Il n'en va pas de même pour la théologie. Elle n'est pas une spéculation en l’air, elle n’est pas l’observation et la connaissance de quelque chose qui me serait indifférent ou qui ne me concernerait que superficiellement. Elle met en jeu, en cause, en question ce qui commande et détermine mon existence, ce qui lui donne sens. « L'homme, écrit Tillich*, ne peut pas parler de Dieu de manière distante. S'il essaie de le faire, ce n'est plus de Dieu dont il parle ... l'homme ne peut parler de Dieu qu'à partir de sa relation avec lui. ». La théologie ne traite pas de Dieu en lui-même, mais de notre rencontre avec Dieu*. Elle présuppose cette rencontre et donc la foi, même s'il s'agit d'une foi conflictuelle, en débat avec elle-même, qui doute et conteste.

Cet engagement personnel du théologien dans son travail, Tillich l'appelle le « cercle théologique ». On ne peut pas faire de la théologie de l'extérieur, en restant soi-même hors du coup.

2. Théologie et science

Il en résulte que le travail théologique se caractérise par une tension inévitable entre la foi et sa reprise réflexive, entre l'acceptation et la mise en question, entre l'implication nécessaire et le recul ou le retrait indispensable à toute véritable pensée. Tout véritable théologien se trouve pris dans un combat pour que sa piété, sa consécration, ses convictions n'éliminent pas en lui la lucidité et l'honnêteté intellectuelles, et pour que, à l'inverse, l'analyse et la critique n'étouffent pas son engagement, ne détruisent pas son lien avec Dieu. Il doit être en même temps celui qui observe, dissèque, examine, juge les contenus et les expressions de la foi, et celui qui croit, qui témoigne et proclame. Le théologien doit trouver sa voie entre deux écueils, celui d'une foi irréfléchie et celui d'une réflexion incroyante. En lui et autour de lui, il se heurte d’un côté aux craintes d’une piété que la pensée inquiète et de l’autre à la méfiance d’une pensée qu’effraie une religion obscurantiste. Cette tension est « sa grandeur et son fardeau »*.
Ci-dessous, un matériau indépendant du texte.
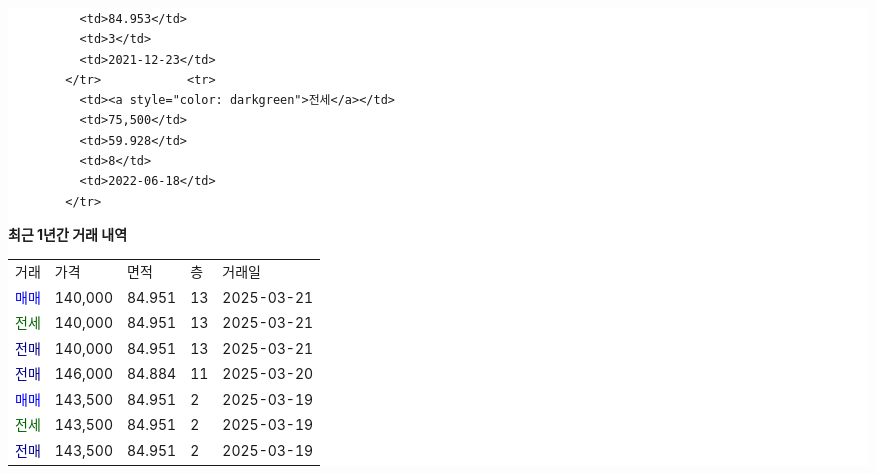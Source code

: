               <td>84.953</td>
              <td>3</td>
              <td>2021-12-23</td>
            </tr>            <tr>
              <td><a style="color: darkgreen">전세</a></td>
              <td>75,500</td>
              <td>59.928</td>
              <td>8</td>
              <td>2022-06-18</td>
            </tr>        
    
</table>

<b>최근 1년간 거래 내역</b>

<table class="sortable">
    <tr>
      <td>거래</td>
      <td>가격</td>
      <td>면적</td>
      <td>층</td>
      <td>거래일</td>
    </tr>
    <tr>
      <td><a style="color: blue">매매</a></td>
      <td>140,000</td>
      <td>84.951</td>
      <td>13</td>
      <td>2025-03-21</td>
    </tr>          <tr>
      <td><a style="color: darkgreen">전세</a></td>
      <td>140,000</td>
      <td>84.951</td>
      <td>13</td>
      <td>2025-03-21</td>
    </tr>          <tr>
      <td><a style="color: darkblue">전매</a></td>
      <td>140,000</td>
      <td>84.951</td>
      <td>13</td>
      <td>2025-03-21</td>
    </tr>          <tr>
      <td><a style="color: darkblue">전매</a></td>
      <td>146,000</td>
      <td>84.884</td>
      <td>11</td>
      <td>2025-03-20</td>
    </tr>          <tr>
      <td><a style="color: blue">매매</a></td>
      <td>143,500</td>
      <td>84.951</td>
      <td>2</td>
      <td>2025-03-19</td>
    </tr>          <tr>
      <td><a style="color: darkgreen">전세</a></td>
      <td>143,500</td>
      <td>84.951</td>
      <td>2</td>
      <td>2025-03-19</td>
    </tr>          <tr>
      <td><a style="color: darkblue">전매</a></td>
      <td>143,500</td>
      <td>84.951</td>
      <td>2</td>
      <td>2025-03-19</td>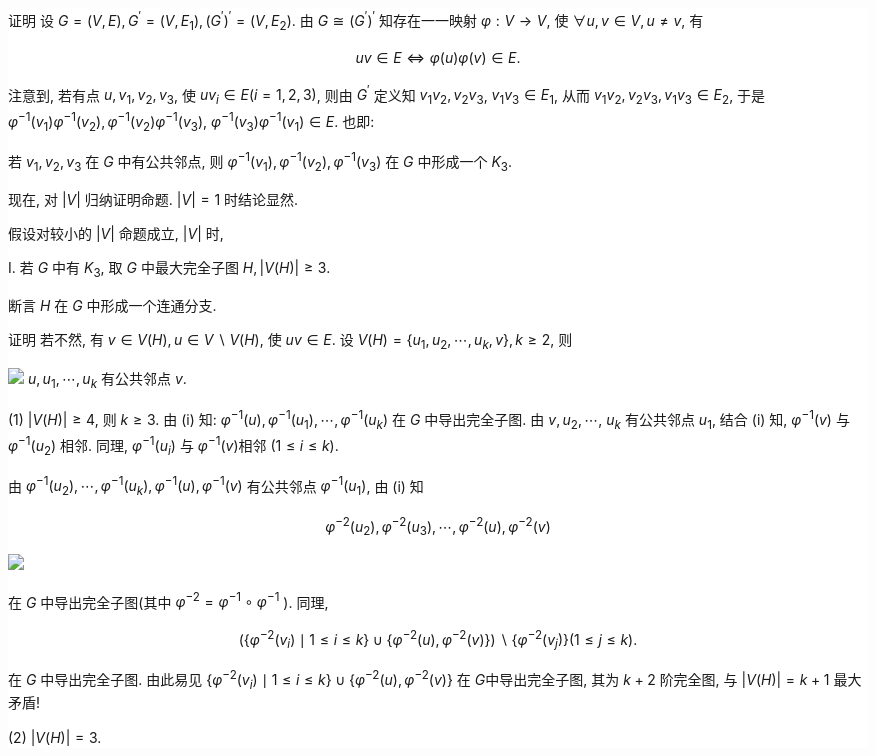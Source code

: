 证明 设 $G=(V, E), G^{\prime}=\left(V, E_{1}\right),\left(G^{\prime}\right)^{\prime}=\left(V, E_{2}\right)$. 由 $G \cong\left(G^{\prime}\right)^{\prime}$ 知存在一一映射 $\varphi: V \rightarrow V$, 使 $\forall u, v \in V, u \neq v$, 有

$$
u v \in E \Leftrightarrow \varphi(u) \varphi(v) \in E .
$$

注意到, 若有点 $u, v_{1}, v_{2}, v_{3}$, 使 $u v_{i} \in E(i=1,2,3)$, 则由 $G^{\prime}$ 定义知 $v_{1} v_{2}, v_{2} v_{3}$, $v_{1} v_{3} \in E_{1}$, 从而 $v_{1} v_{2}, v_{2} v_{3}, v_{1} v_{3} \in E_{2}$, 于是 $\varphi^{-1}\left(v_{1}\right) \varphi^{-1}\left(v_{2}\right), \varphi^{-1}\left(v_{2}\right) \varphi^{-1}\left(v_{3}\right)$, $\varphi^{-1}\left(v_{3}\right) \varphi^{-1}\left(v_{1}\right) \in E$. 也即:

若 $v_{1}, v_{2}, v_{3}$ 在 $G$ 中有公共邻点, 则 $\varphi^{-1}\left(v_{1}\right), \varphi^{-1}\left(v_{2}\right), \varphi^{-1}\left(v_{3}\right)$ 在 $G$ 中形成一个 $K_{3}$.

现在, 对 $|V|$ 归纳证明命题. $|V|=1$ 时结论显然.

假设对较小的 $|V|$ 命题成立, $|V|$ 时,

I. 若 $G$ 中有 $K_{3}$, 取 $G$ 中最大完全子图 $H,|V(H)| \geq 3$.

断言 $H$ 在 $G$ 中形成一个连通分支.

证明 若不然, 有 $v \in V(H), u \in V \backslash V(H)$, 使 $u v \in E$. 设 $V(H)=\left\{u_{1}, u_{2}, \cdots, u_{k}, v\right\}, k \geq 2$, 则

![](https://cdn.mathpix.com/cropped/2024_02_26_db13d4bdfa87f5622023g-09.jpg?height=225&width=414&top_left_y=2286&top_left_x=1324)
$u, u_{1}, \cdots, u_{k}$ 有公共邻点 $v$.

(1) $|V(H)| \geq 4$, 则 $k \geq 3$.
由 (i) 知: $\varphi^{-1}(u), \varphi^{-1}\left(u_{1}\right), \cdots, \varphi^{-1}\left(u_{k}\right)$ 在 $G$ 中导出完全子图. 由 $v, u_{2}, \cdots$, $u_{k}$ 有公共邻点 $u_{1}$, 结合 $(\mathrm{i})$ 知, $\varphi^{-1}(v)$ 与 $\varphi^{-1}\left(u_{2}\right)$ 相邻. 同理, $\varphi^{-1}\left(u_{i}\right)$ 与 $\varphi^{-1}(v)$相邻 $(1 \leq i \leq k)$.

由 $\varphi^{-1}\left(u_{2}\right), \cdots, \varphi^{-1}\left(u_{k}\right), \varphi^{-1}(u), \varphi^{-1}(v)$ 有公共邻点 $\varphi^{-1}\left(u_{1}\right)$, 由 (i) 知

$$
\varphi^{-2}\left(u_{2}\right), \varphi^{-2}\left(u_{3}\right), \cdots, \varphi^{-2}(u), \varphi^{-2}(v)
$$

![](https://cdn.mathpix.com/cropped/2024_02_26_db13d4bdfa87f5622023g-10.jpg?height=254&width=435&top_left_y=433&top_left_x=1313)

在 $G$ 中导出完全子图(其中 $\varphi^{-2}=\varphi^{-1} \circ \varphi^{-1}$ ). 同理,

$$
\left(\left\{\varphi^{-2}\left(v_{i}\right) \mid 1 \leq i \leq k\right\} \cup\left\{\varphi^{-2}(u), \varphi^{-2}(v)\right\}\right) \backslash\left\{\varphi^{-2}\left(v_{j}\right)\right\}(1 \leq j \leq k) .
$$

在 $G$ 中导出完全子图. 由此易见 $\left\{\varphi^{-2}\left(v_{i}\right) \mid 1 \leq i \leq k\right\} \cup\left\{\varphi^{-2}(u), \varphi^{-2}(v)\right\}$ 在 $G$中导出完全子图, 其为 $k+2$ 阶完全图, 与 $|V(H)|=k+1$ 最大矛盾!

(2) $|V(H)|=3$.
Bien entendu, on peut travailler des sujets religieux sans se sentir impliqué. Dans ce cas, on fait de la science de la religion et non de la théologie à proprement parler. La théologie est auto-interprétation de la foi (elle est l’effort de la foi pour se comprendre elle-même), tandis que la science de la religion élabore une hétéro-interprétation de la foi (elle étudie la foi d'un point de vue extérieur, celui de l'histoire, de la sociologie ou de la psychologie). Il y a, bien sûr des rencontres, des recoupements, des interférences entre les deux démarches ; il arrive qu'on ne puisse pas tracer exactement la frontière ; d’un côté comme de l’autre on procède souvent aux mêmes analyses et on aboutit aux mêmes conclusions. Néanmoins, il y a une différence fondamentale d’attitude. La théologie parle de ce que Dieu est pour moi, la science traite du discours sur Dieu et des formes que prend la croyance en Dieu.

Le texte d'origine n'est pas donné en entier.